The Academy Awards and their relationship to systemic change


As Oscars season comes to a close, viewers are reflecting on this year’s event, which celebrated a revolutionary year in cinema. 2023 marked the 95th Annual Academy Awards Ceremony. Many viewers saw this year as a positive shift toward inclusion and representation, with most of the nominees and winners representing minority groups, accepting wins that highlighted inclusionary action.

This year, the Awards were dominated by Everything Everywhere All at Once, the absurdist fantasy film featuring a near entirely Asian-American cast. The A24-produced film took home many awards, including the ceremonies most prestigious, Best Picture.

As with every year, the ceremony was filled with a large number of interesting moments. One of the most memorable came when Sarah Polley, Canadian writer and director of Women Talking, began her speech with a sharp dig at the Academy as she accepted her award for Best Adapted Screenplay.

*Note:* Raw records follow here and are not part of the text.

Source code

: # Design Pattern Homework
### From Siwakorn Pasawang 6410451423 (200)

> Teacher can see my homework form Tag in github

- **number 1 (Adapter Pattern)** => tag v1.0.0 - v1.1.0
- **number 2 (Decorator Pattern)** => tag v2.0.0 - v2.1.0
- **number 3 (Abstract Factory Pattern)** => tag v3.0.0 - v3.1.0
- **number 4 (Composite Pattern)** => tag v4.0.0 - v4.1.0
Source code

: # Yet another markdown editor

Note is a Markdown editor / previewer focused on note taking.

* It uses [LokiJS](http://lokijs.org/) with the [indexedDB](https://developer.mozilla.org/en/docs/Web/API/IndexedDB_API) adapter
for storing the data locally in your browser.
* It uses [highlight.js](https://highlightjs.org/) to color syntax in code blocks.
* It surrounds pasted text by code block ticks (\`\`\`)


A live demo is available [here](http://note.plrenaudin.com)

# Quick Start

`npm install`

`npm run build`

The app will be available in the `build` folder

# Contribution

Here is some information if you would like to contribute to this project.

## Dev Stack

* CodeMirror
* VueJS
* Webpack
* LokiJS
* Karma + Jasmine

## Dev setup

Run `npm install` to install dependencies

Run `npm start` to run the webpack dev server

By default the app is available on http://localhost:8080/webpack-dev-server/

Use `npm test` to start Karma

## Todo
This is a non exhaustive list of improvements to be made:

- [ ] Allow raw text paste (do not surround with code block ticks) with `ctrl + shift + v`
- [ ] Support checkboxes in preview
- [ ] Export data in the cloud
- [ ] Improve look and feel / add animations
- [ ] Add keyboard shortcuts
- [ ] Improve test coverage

Polley said, “First of all, I want to thank the Academy for not getting offended by the words women and talking put so close together like that” This demonstrated that Polley is a member of Hollywood with no interest in conforming to the institution.

Brenden Fraser also won Best Actor in a Leading Role for his performance in A24’s The Whale. The emotion in Fraser’s voice was palpable as he spoke, tears brimming in his eyes. He thanked everyone, making emotional whale puns in a heartwarming and short speech.

Ruth Carter, costume designer for Wakanda Forever, shared a powerful speech while accepting her award. Carter received a standing ovation, ending her speech by saying, “Thank you to the Academy for recognizing the superhero that is a Black woman. She endures, she loves, she overcomes, she is every woman in this film.”

In one of the Twitter memed moments of the night, Jamie Lee Curtis accepted the first Oscar of her three decade long career. While some are proud of her achievement, Curtis’ win sparked some controversy online. Many were upset that Angela Bassett, nominated for her performance in Wakanda Forever, was snubbed in favor of Curtis. 

Buzzfeed Editorial Assistant and self proclaimed ‘Oscars Enthusiast,’ Spencer Althouse (@SpencerAlthouse), took to Twitter to say: “Angela Bassett’s reaction to Jamie Lee Curtis’ name being called…you can tell how much that Oscar would have meant to her. She is, was, and always will be incredible. I better see her on that stage SOON.”

Twitter User @Meradceu resonated similar thoughts by saying: “Of course the #Oscars reward white mediocrity because in what world did Jamie Lee Curtis give a better performance in comparison to Stephanie Hsu or Angela Bassett?

“We just won an Oscar!” Curtis screamed into the crowd, teary eyed. She won this for her role in Everything, Everywhere All at Once, causing speculation as many viewers found that Curtis gave a lackluster performance as IRS inspector, Deirdre Beaubeirdre.

Ke Huy Quan won for Best Supporting Actor in Everything Everywhere All at Once. The excitement in the room was palpable. The entire audience was moved by the tenderly beautiful moment, even causing presenter and actress Ariana DeBose to cry as she announced his win.

Huy Quan entered the stage with a muttered “Oh my god” before giving a tear-inducing speech, saying, “I cannot believe this is happening to me, this is the American dream!”

Michelle Yeoh won Best Actress in a Leading Role for her portrayal of Evelyn Quan Wang in Everything Everywhere All at Once. She began her speech by saying, “Thank you, for all the little boys and girls who look like me watching tonight, this is a beacon of hope and possibilities, this is proof that dreams do come true, and ladies, don’t let anybody tell you you are ever past your prime.” She then thanked her family in Malaysia, and Hong Kong, the place where she started her career. Michelle closed her speech by saying, “Thank you to the Academy, this is history in the making.”

This year, The Oscars amassed a viewership of 18.7 million Americans, and saw a significant jump in ratings from the previous year. Compared to last year’s controversial events, (including the infamous slap) the general public agrees that this ceremony moved The Oscars into a more positive space, building the ceremony back to its original intentions for an enjoyable and respected event to celebrate the year in film.